— Merde! Опять ты прекословишь, черт побери! Эти звездные знаки на небесах человечества — басни, слышишь, что я тебе говорю, нянюшкины сказки, выдумки! Историк один мне объяснил. Ха! История! Когда историк принимается истолковывать все события минувшего как плоды ужасающей безнравственности и своекорыстия, мы глубокомысленно киваем и соглашаемся. Но попробуй истолковать таким манером собственное свое время, и ты услышишь возмущенный вопль… Enfin, вернемся к моей юности. Пойми, я страдал, я терзался. Мой добрый, любимый батюшка пытался выколотить из меня отраву — палкой и шпагой, плашмя конечно. Он совал мне под нос азбуку реальности, приказывал складывать слова ПРОИЗВОДСТВО, СВОЕКОРЫСТИЕ, РЕАЛЬНАЯ ПОЛИТИКА… Вот она, реальность, сын мой. Знай, что, не принимая зло, ты только усугубляешь его. Но я упирался, как норовистый осел. Я мечтал о возможностях любви, и мой добрый, любящий батюшка приказал выставить мою Дульцинею голой у позорного столба, чтобы пьяный фельдшер грязным пальцем освидетельствовал ее добродетель. Я наблюдал за этим актом в зарешеченное окно. И после ничего не помнил.
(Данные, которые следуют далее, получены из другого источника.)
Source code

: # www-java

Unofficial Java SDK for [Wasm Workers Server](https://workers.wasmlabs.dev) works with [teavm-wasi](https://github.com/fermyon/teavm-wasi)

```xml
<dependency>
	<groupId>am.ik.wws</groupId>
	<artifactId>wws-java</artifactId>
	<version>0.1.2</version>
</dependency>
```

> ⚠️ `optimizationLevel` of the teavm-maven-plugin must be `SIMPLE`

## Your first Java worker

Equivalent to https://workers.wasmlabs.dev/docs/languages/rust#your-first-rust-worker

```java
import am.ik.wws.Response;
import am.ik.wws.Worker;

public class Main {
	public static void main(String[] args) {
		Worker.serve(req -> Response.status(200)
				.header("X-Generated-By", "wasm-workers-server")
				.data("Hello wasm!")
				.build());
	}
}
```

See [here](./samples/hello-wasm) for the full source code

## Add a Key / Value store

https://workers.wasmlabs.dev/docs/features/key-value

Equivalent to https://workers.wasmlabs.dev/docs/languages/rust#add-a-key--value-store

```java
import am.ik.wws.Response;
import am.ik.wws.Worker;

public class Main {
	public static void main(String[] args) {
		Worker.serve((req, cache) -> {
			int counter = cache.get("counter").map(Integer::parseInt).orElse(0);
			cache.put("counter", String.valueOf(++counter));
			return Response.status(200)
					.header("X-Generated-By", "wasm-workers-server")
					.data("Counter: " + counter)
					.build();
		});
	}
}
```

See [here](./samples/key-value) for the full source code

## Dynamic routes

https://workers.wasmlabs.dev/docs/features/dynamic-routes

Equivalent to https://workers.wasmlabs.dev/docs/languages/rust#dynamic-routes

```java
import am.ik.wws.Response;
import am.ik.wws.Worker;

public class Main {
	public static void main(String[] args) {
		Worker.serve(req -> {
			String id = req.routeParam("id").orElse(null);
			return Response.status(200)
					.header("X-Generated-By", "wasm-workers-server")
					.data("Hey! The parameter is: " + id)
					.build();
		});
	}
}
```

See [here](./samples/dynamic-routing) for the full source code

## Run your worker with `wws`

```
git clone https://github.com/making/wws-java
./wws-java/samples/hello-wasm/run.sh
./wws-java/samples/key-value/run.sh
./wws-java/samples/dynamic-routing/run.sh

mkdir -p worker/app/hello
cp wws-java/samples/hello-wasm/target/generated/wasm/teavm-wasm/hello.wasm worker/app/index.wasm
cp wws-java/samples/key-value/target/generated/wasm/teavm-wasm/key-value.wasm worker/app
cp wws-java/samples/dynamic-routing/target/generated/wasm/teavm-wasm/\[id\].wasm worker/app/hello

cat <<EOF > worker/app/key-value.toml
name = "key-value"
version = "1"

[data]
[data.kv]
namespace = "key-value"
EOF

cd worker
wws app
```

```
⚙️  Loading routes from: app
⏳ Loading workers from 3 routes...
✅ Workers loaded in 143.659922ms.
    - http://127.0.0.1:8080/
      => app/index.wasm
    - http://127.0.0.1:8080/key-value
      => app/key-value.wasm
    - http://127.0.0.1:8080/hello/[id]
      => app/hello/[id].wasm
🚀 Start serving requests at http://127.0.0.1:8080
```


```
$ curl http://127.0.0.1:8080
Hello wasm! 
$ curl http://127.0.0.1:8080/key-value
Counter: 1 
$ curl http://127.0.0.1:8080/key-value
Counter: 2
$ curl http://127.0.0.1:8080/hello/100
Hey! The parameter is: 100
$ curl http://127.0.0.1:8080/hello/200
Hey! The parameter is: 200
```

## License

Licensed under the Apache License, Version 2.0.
Разве только, что плечи ее покрылись гусиной кожей, ведь стояла студеная зима. Батюшка повелел увековечить сие событие медалью и печатной реляцией, которую оглашали с церковных кафедр. Думаешь, я исцелился? Ха! Да ничуть. Я по-прежнему артачился, хотя направил мечты в иное русло. Теперь я мечтал сделаться великим правителем, образцом высочайшей нравственности для моих порочных собратьев. В простом платье я стану ходить среди народа, узнавать его чаяния и потребности, вершить правосудие не во дворце, но на воле, под сенью дуба, ночевать в крестьянской лачуге, положив голову на колени подданного, и крестьянки, благословляя меня, будут выдергивать нити из моего плаща, дабы излечивать ребятишек от золотухи, а когда придет мой смертный час, весь народ оплачет меня… И разумеется, я буду насаждать миролюбие и добродетельность в отношениях с соседями. Идиотизм! Мой батюшка нашел-таки целительное средство, давши мне в руки рационалиста Макиавелли{96}
. Я читал и ужасался, ибо то была чудовищно холодная, голая реальность, потрясшая все мое существо. Я написал «Антимакиавелли» в опровержение флорентийца, но в глубине души знал, что он прав. Мне было страшно, ведь я понимал, что вот-вот излечусь, а здоровья-то я, безумец, бежал как чумы. Если вскорости не стану королем, быть мне таким же, как мой отец, твердил я себе, а худшей участи я в ту пору безумия и болезни даже помыслить себе не мог. Я фрондировал, интриговал за спиной короля, вел переговоры с англичанами. Дело раскрылось. Король бросил меня в тюрьму и осудил на смерть. Я, безумец, жалел себя, как будто подлый изменник достоин жить. Однажды холодным пасмурным утром меня разбудила барабанная дробь. Во дворе тюрьмы стоял эшафот, и казнить должны были не кого-нибудь, но Катте{97}, моего сообщника и друга. Лучшего, надежнейшего друга. Ему отрубили руки, вырвали клещами язык и тогда только отрубили голову. Затем палачи вырезали внутренности и четвертовали труп. Работенка для хладнокровных. Раза два они подбадривали себя водкой. Я отчетливо помню, как один из этих молодчиков, прижав руку ко лбу, блевал возле эшафота. Такое не всякий выдержит. А я смотрел сквозь решетку на результат моих амбиций. От начала и до конца. Полезно. Целительно.Сам не зная почему, Герман опять пал на колени. Король сидел на черепашьем панцире, грузно привалившись к стене. Рассказ отнял у него много сил, и он очень побледнел. Длинный Ганс начисто забыл об этикете. Понуро стоял, сцепив руки за спиной, и смотрел то на короля, то на своего друга. Их разговор он слушал с видом огорченным и задумчивым, как добрая, любящая мать внемлет бредовому лепету больных детей.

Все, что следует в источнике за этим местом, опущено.